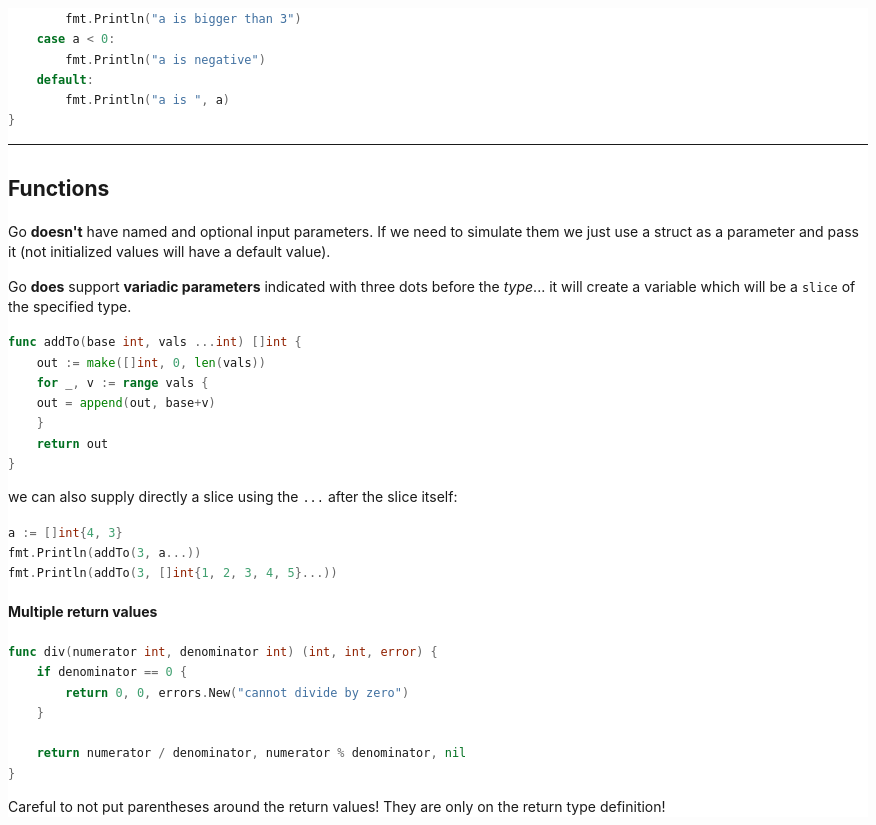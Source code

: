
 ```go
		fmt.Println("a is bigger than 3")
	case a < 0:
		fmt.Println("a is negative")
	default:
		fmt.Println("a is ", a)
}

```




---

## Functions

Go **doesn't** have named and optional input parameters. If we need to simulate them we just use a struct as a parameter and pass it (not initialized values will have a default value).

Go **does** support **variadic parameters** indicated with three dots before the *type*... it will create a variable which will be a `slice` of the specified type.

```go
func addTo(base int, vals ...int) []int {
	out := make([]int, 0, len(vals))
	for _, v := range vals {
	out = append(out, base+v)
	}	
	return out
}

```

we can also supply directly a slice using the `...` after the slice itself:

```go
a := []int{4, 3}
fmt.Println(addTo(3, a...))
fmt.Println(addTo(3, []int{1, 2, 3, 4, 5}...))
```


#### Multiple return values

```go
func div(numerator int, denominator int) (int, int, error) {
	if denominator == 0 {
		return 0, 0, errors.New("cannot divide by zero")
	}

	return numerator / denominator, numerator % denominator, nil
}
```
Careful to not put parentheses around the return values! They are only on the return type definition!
──────────
▶ _TASK TO COMPLETE_:
Your answer should be one number: how many lines in the material above contain the string "type".

▶ _RESULT BELOW_:
2